• **PROBLEM TO WORK ON**
Drop the pictures, then repeat every record exactly as it stands.

• **RECORDED DATA**
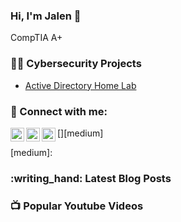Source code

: <h3>Hi, I'm Jalen 👋</h3>

CompTIA A+

<h3>👨‍💻 Cybersecurity Projects</h3>

  - [Active Directory Home Lab](https://github.com/cyberjalen/LABURL)

<h3> 🔗 Connect with me:</h3>

[<img align="left" alt="noobpk | LinkedIn" width="22px" src="https://raw.githubusercontent.com/rahuldkjain/github-profile-readme-generator/master/src/images/icons/Social/linked-in-alt.svg" />][linkedin]
[<img align="left" alt="noobpk | YouTube" width="22px" src="https://raw.githubusercontent.com/rahuldkjain/github-profile-readme-generator/master/src/images/icons/Social/youtube.svg" />][youtube]
[<img align="left" alt="noobpk | Medium" width="22px" src="https://raw.githubusercontent.com/rahuldkjain/github-profile-readme-generator/master/src/images/icons/Social/medium.svg" />][medium]

[linkedin]: https://www.linkedin.com/in/jalen-shi/
[youtube]: https://www.youtube.com/channel/UCg3_I5q9kSWe34bvDplU6xQ
[medium]: 

<h3>:writing_hand: Latest Blog Posts </h3>

<h3> 📺 Popular Youtube Videos</h3>

<!--
**joshmadakor1/joshmadakor1** is a ✨ _special_ ✨ repository because its `README.md` (this file) appears on your GitHub profile.

Here are some ideas to get you started:

- 🔭 I’m currently working on ...
- 🌱 I’m currently learning ...
- 👯 I’m looking to collaborate on ...
- 🤔 I’m looking for help with ...
- 💬 Ask me about ...
- 📫 How to reach me: ...
- 😄 Pronouns: ...
- ⚡ Fun fact: ...
-->
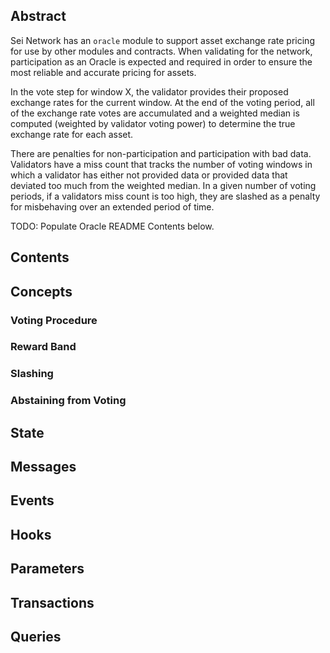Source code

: ## Abstract

Sei Network has an `oracle` module to support asset exchange rate pricing for use by other modules and contracts. When validating for the network, participation as an Oracle is expected and required in order to ensure the most reliable and accurate pricing for assets.

In the vote step for window X, the validator provides their proposed exchange rates for the current window. At the end of the voting period, all of the exchange rate votes are accumulated and a weighted median is computed (weighted by validator voting power) to determine the true exchange rate for each asset.

There are penalties for non-participation and participation with bad data. Validators have a miss count that tracks the number of voting windows in which a validator has either not provided data or provided data that deviated too much from the weighted median. In a given number of voting periods, if a validators miss count is too high, they are slashed as a penalty for misbehaving over an extended period of time.

TODO: Populate Oracle README Contents below.

## Contents

## Concepts

### Voting Procedure

### Reward Band

### Slashing

### Abstaining from Voting

## State

## Messages

## Events

## Hooks

## Parameters

## Transactions

## Queries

• **FINISHED TASK**
Source code

: <h3>Hi, I'm Jalen 👋</h3>

CompTIA A+

<h3>👨‍💻 Cybersecurity Projects</h3>

  - [Active Directory Home Lab](https://github.com/cyberjalen/LABURL)

<h3> 🔗 Connect with me:</h3>

[<img align="left" alt="noobpk | LinkedIn" width="22px" src="https://raw.githubusercontent.com/rahuldkjain/github-profile-readme-generator/master/src/images/icons/Social/linked-in-alt.svg" />][linkedin]
[<img align="left" alt="noobpk | YouTube" width="22px" src="https://raw.githubusercontent.com/rahuldkjain/github-profile-readme-generator/master/src/images/icons/Social/youtube.svg" />][youtube]
[<img align="left" alt="noobpk | Medium" width="22px" src="https://raw.githubusercontent.com/rahuldkjain/github-profile-readme-generator/master/src/images/icons/Social/medium.svg" />][medium]

[linkedin]: https://www.linkedin.com/in/jalen-shi/
[youtube]: https://www.youtube.com/channel/UCg3_I5q9kSWe34bvDplU6xQ
[medium]: 

<h3>:writing_hand: Latest Blog Posts </h3>

<h3> 📺 Popular Youtube Videos</h3>

<!--
**joshmadakor1/joshmadakor1** is a ✨ _special_ ✨ repository because its `README.md` (this file) appears on your GitHub profile.

Here are some ideas to get you started:

- 🔭 I’m currently working on ...
- 🌱 I’m currently learning ...
- 👯 I’m looking to collaborate on ...
- 🤔 I’m looking for help with ...
- 💬 Ask me about ...
- 📫 How to reach me: ...
- 😄 Pronouns: ...
- ⚡ Fun fact: ...
-->
Source code

: ## Abstract

Sei Network has an `oracle` module to support asset exchange rate pricing for use by other modules and contracts. When validating for the network, participation as an Oracle is expected and required in order to ensure the most reliable and accurate pricing for assets.

In the vote step for window X, the validator provides their proposed exchange rates for the current window. At the end of the voting period, all of the exchange rate votes are accumulated and a weighted median is computed (weighted by validator voting power) to determine the true exchange rate for each asset.

There are penalties for non-participation and participation with bad data. Validators have a miss count that tracks the number of voting windows in which a validator has either not provided data or provided data that deviated too much from the weighted median. In a given number of voting periods, if a validators miss count is too high, they are slashed as a penalty for misbehaving over an extended period of time.

TODO: Populate Oracle README Contents below.

## Contents

## Concepts

### Voting Procedure

### Reward Band

### Slashing

### Abstaining from Voting

## State

## Messages

## Events

## Hooks

## Parameters

## Transactions

## Queries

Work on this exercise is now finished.